Marvin Powell

No. 79, 74
- Position: Offensive tackle

Personal information
- Born: August 30, 1955 Fort Bragg, North Carolina, U.S.
- Died: September 30, 2022 (aged 67) Tampa, Florida, U.S.
- Listed height: 6 ft 5 in (1.96 m)
- Listed weight: 268 lb (122 kg)

Career information
- High school: Seventy-First (Fayetteville, North Carolina)
- College: USC
- NFL draft: 1977: 1st round, 4th overall pick

Career history
- New York Jets (1977–1985); Tampa Bay Buccaneers (1986–1987);

Awards and highlights
- 3× First-team All-Pro (1979, 1981, 1982); Second-team All-Pro (1980); 5× Pro Bowl (1979–1983); National champion (1974); 2× First-team All-American (1975, 1976); 3× First-team All-Pac-8 (1974, 1975, 1976);

Career NFL statistics
- Games played: 133
- Games started: 130
- Stats at Pro Football Reference
- College Football Hall of Fame

= Marvin Powell =

American football player (1955–2022)

Marvin Powell Jr. (August 30, 1955 – September 30, 2022) was an American professional football player who was an offensive tackle in the National Football League (NFL) for the New York Jets and Tampa Bay Buccaneers. He played college football for the USC Trojans. Powell was elected into the College Football Hall of Fame in 1994.

==Early life and amateur career==
Powell was born at Fort Bragg, North Carolina. His father, Marvin Sr. was a first sergeant and combat medic in the United States Army, and fought in the Normandy invasion in World War II, the Korean War, and deployed twice in Vietnam. Powell attended Seventy-First High School in Fayetteville, North Carolina.

Powell attended the University of Southern California (USC) and played college football for the Trojans. He was an all-conference selection in the Pacific-8 in 1974, 1975, and 1976. He was All-American in 1975 and 1976. He graduated from USC in 1977 with a Bachelor of Arts degree in political science and speech.

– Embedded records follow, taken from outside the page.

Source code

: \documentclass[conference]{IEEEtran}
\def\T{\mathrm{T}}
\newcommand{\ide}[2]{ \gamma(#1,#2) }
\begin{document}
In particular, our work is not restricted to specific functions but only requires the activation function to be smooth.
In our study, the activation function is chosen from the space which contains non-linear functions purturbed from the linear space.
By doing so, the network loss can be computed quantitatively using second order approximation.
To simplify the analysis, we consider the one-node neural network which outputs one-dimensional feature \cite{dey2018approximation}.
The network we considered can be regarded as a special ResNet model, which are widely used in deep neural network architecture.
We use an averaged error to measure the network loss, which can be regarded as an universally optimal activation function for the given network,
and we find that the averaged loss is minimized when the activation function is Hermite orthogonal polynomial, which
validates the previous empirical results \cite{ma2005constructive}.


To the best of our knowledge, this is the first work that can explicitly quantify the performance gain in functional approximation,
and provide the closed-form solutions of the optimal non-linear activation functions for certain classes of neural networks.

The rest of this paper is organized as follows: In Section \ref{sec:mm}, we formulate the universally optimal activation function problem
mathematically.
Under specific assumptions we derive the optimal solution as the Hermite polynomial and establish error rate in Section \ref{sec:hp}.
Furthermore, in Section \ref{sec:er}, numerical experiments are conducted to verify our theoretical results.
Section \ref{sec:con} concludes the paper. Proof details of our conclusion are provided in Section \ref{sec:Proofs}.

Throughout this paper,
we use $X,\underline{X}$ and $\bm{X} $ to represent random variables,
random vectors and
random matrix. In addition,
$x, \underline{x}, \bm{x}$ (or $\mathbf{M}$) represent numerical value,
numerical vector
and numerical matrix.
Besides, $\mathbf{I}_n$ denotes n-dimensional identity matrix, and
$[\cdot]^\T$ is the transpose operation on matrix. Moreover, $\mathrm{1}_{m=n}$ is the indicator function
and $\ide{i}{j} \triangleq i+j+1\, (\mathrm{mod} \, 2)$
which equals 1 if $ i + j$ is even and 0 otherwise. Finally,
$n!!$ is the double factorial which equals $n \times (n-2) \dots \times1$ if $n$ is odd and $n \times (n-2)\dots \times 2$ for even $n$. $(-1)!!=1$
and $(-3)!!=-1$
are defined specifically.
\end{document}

Powell was elected to the College Football Hall of Fame in 1994.

==Professional career==
The New York Jets selected Powell in the first round, with the fourth overall selection, of the 1977 NFL draft. His teammates voted Powell the Jets' most valuable player for the 1979 season. He was selected to five consecutive Pro Bowls from 1979 to 1983. He was also named a first-team All-Pro in the 1979, 1981, and 1982 seasons. He was named second-team All-Pro in 1980. Powell started 128 games for the Jets.

The Jets offensive line allowed 62 quarterback sacks in 1985. The Jets selected offensive linemen with their first two selections of the 1986 NFL draft and the Jets cut Powell before the 1986 season. He signed with the Tampa Bay Buccaneers for the 1986 season. He played in nine games for Tampa Bay in the 1986 and 1987 seasons before he retired.

Powell was elected president of the National Football League Players Association during his playing career.

==Law career==
Powell voiced his aspirations for politics, saying that he wished to run for president of the United States. A conservative, Powell worked on George H. W. Bush's 1980 presidential campaign.

Powell worked as an intern at the New York Stock Exchange and spent six off-seasons working on his Juris Doctor, which he earned from New York Law School in June 1987. In 1991, he joined Rosenfeld, Meyer, & Susman, a law firm in Beverly Hills, California.

==Personal life==
Powell's son, Marvin III, played college football at USC between 1995 and 1998. A fullback, he played in the NFL for the New Orleans Saints, the Green Bay Packers, and the Denver Broncos.

Powell died of heart failure on September 30, 2022, at age 67 in Tampa, Florida.